Greetings,
This problem is reproduced by our customer using their own testing tool “run_bug”.
When I consulted with a client, the testing tool “run_bug” used a variety of background programs to benchmark (including memory pressure, cpu pressure, file cycle manipulation, fsstress Stress testing tool, postmark program,and so on).
The recurrence probability is relatively low.
In response to your query, in ext4_block_write_begin, the new state will be clear before get block, and the bh that failed get_block will not be set to new.
However, when the page size is greater than the block size, a page will contain multiple bh. bh->b_this_page is a circular list for managing all bh on the same page.

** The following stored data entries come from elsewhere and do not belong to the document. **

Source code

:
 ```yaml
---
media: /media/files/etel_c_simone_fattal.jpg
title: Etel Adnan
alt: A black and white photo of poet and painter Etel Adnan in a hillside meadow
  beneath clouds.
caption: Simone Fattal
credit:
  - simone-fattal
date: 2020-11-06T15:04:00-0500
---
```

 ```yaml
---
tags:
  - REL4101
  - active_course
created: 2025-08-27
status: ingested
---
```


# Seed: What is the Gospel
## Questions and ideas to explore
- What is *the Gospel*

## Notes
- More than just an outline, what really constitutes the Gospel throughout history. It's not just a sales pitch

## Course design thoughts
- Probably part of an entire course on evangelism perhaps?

After get_block jumps out of the for loop, then bh->b_this_page is not processed by clear new in the for loop.
So after calling ext4_journalled_zero_new_buffers,
The ext4_journalled_zero_new_buffers function will determine all bh of the same page and call write_end_fn if they are in new state,
get_block returns err's bh->b_this_page and circular list other unhandled bh if the state was previously set to new.
Because bh not get access, the corresponding transaction is not placed in jh->b_transaction, resulting in a crash.

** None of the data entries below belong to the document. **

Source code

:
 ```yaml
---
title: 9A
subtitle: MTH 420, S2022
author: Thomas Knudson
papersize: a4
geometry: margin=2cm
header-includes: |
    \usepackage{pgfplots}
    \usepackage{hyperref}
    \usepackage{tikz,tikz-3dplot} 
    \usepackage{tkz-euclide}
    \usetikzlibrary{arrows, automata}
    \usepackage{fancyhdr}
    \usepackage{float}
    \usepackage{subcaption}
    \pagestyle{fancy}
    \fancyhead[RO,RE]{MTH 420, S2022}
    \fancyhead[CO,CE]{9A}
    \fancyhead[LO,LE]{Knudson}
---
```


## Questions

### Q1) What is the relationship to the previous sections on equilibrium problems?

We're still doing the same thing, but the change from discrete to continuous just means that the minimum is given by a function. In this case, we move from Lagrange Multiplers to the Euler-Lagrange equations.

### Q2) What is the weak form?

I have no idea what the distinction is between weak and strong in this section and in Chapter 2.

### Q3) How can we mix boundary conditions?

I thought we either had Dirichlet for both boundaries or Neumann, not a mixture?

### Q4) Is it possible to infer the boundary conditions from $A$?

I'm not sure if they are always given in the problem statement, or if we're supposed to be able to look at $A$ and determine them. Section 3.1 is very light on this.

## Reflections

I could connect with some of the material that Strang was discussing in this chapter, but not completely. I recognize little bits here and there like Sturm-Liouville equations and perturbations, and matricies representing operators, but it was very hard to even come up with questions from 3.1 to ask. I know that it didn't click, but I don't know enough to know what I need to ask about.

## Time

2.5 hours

Therefore, the patch processing method I submit is to make unprocessed bh determines if it is in new state and get access.
There is another way to handle the remaining bh clear_buffer_new that is not processed.

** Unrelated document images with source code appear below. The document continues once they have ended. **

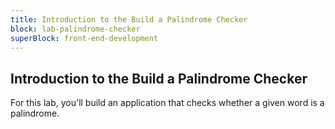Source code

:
 ```yaml
---
title: Introduction to the Build a Palindrome Checker
block: lab-palindrome-checker
superBlock: front-end-development
---
```


## Introduction to the Build a Palindrome Checker

For this lab, you'll build an application that checks whether a given word is a palindrome.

I personally recommend get access this way, the impact is small. Please guide the two processing methods, which one do you recommend?
On Thu 10-10-24 10:58:55, Baolin Liu wrote:
From: Baolin Liu <liubaolin@xxxxxxxxxx>...
Since the merge of commit 3910b513fcdf ("ext4: persist the new uptodate
buffers in ext4_journalled_zero_new_buffers"), a new assertion failure
occurred under a old kernel(ext3, data=journal, pagesize=64k) with
corresponding ported patches:
which was caused by bh dirting without calling
do_journal_get_write_access().
In the loop for all bhs of a page in ext4_block_write_begin(),
when a err occurred, it will jump out of loop.
But that will leaves some bhs being processed and some not,
which will lead to the asserion failure in calling write_end_fn().
Thanks for the patch but I don't understand one thing here: For
ext4_journalled_zero_new_buffers() to call write_end_fn() the buffer must
have buffer_new flag set. That flag can get set only by ext4_get_block()
function when it succeeds in which case we also call
do_journal_get_write_access(). So how is it possible that buffer_new was
set on a buffer on which we didn't call do_journal_get_write_access()? This
indicates there may be some deeper problem hidden. How exactly did you
trigger this problem?
Honza
To fixed that, get write access for the rest unprocessed bhs, just
as what write_end_fn do.
Fixes: 3910b513fcdf ("ext4: persist the new uptodate buffers in ext4_journalled_zero_new_buffers")
Reported-and-tested-by: Zhi Long <longzhi@xxxxxxxxxxxxxx>
Suggested-by: Shida Zhang <zhangshida@xxxxxxxxxx>
Signed-off-by: Baolin Liu <liubaolin@xxxxxxxxxx>
---
fs/ext4/inode.c | 17 ++++++++++++++++-
1 file changed, 16 insertions(+), 1 deletion(-)
diff --git a/fs/ext4/inode.c b/fs/ext4/inode.c
index 54bdd4884fe6..a72f951288e4 100644
--- a/fs/ext4/inode.c
+++ b/fs/ext4/inode.c
@@ -1102,9 +1102,24 @@ int ext4_block_write_begin(handle_t *handle, struct folio *folio,
err = -EIO;
}
if (unlikely(err)) {
- if (should_journal_data)
+ if (should_journal_data) {
+ if (bh != head || !block_start) {
+ do {
+ block_end = block_start + bh->b_size;
+
+ if (buffer_new(bh))
+ if (block_end > from && block_start < to)
+ do_journal_get_write_access(handle,
+ inode, bh);
+
+ block_start = block_end;
+ bh = bh->b_this_page;
+ } while (bh != head);
+ }
+
ext4_journalled_zero_new_buffers(handle, inode, folio,
from, to);
+ }
else
folio_zero_new_buffers(folio, from, to);
} else if (fscrypt_inode_uses_fs_layer_crypto(inode)) {
--
2.39.2